I, too, could have written that post, as I had a similar conversation with my DD on Friday. As my DD is six, am I really in for this for at least five more years? Sigh.

I like the natural consequences idea, and I do think this episode will get your DD thinking to get into gear. Your decision to not remind her again needed to be conveyed to her, not as a warning, but as a sit-down discussion with you explaining what you plan to do forever more, and why. You can still have that conversation now, and with your providing a reference to the b-day party episode as an example of the natural consequences.

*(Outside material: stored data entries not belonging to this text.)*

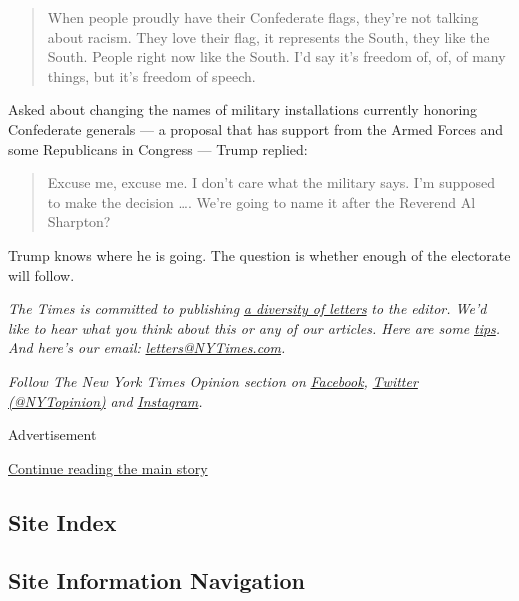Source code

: \begin{quote}
When people proudly have their Confederate flags, they're not talking
about racism. They love their flag, it represents the South, they like
the South. People right now like the South. I'd say it's freedom of, of,
of many things, but it's freedom of speech.
\end{quote}

Asked about changing the names of military installations currently
honoring Confederate generals --- a proposal that has support from the
Armed Forces and some Republicans in Congress --- Trump replied:

\begin{quote}
Excuse me, excuse me. I don't care what the military says. I'm supposed
to make the decision \ldots{}. We're going to name it after the Reverend
Al Sharpton?
\end{quote}

Trump knows where he is going. The question is whether enough of the
electorate will follow.

\emph{The Times is committed to publishing}
\href{https://www.nytimes3xbfgragh.onion/2019/01/31/opinion/letters/letters-to-editor-new-york-times-women.html}{\emph{a
diversity of letters}} \emph{to the editor. We'd like to hear what you
think about this or any of our articles. Here are some}
\href{https://help.nytimes3xbfgragh.onion/hc/en-us/articles/115014925288-How-to-submit-a-letter-to-the-editor}{\emph{tips}}\emph{.
And here's our email:}
\href{mailto:letters@NYTimes.com}{\emph{letters@NYTimes.com}}\emph{.}

\emph{Follow The New York Times Opinion section on}
\href{https://www.facebookcorewwwi.onion/nytopinion}{\emph{Facebook}}\emph{,}
\href{http://twitter.com/NYTOpinion}{\emph{Twitter (@NYTopinion)}}
\emph{and}
\href{https://www.instagram.com/nytopinion/}{\emph{Instagram}}\emph{.}

Advertisement

\protect\hyperlink{after-bottom}{Continue reading the main story}

\hypertarget{site-index}{%
\subsection{Site Index}\label{site-index}}

\hypertarget{site-information-navigation}{%
\subsection{Site Information
Navigation}\label{site-information-navigation}}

One thing I am going to do this week is buy my DD an alarm clock for the morning. This ordeal for us is that she wants (even more!) power. She will be responsible for getting herself awake. I have also made a schedule of all the things she needs to do and a timetable to do them.

Now, her initial reaction to this was "I'm going to rip up that schedule!" She sees the schedule as my having the power. When I make a schedule for her to get ready for a b-day party to attend on Sunday, I will explain to her how the schedule is giving her the power. I then plan to tell her that I will have my coat on and I'll be ready to go at a certain time, and that in order to enjoy ourselves at the place we are going, she should be ready at the same time as well. We'll see how that works.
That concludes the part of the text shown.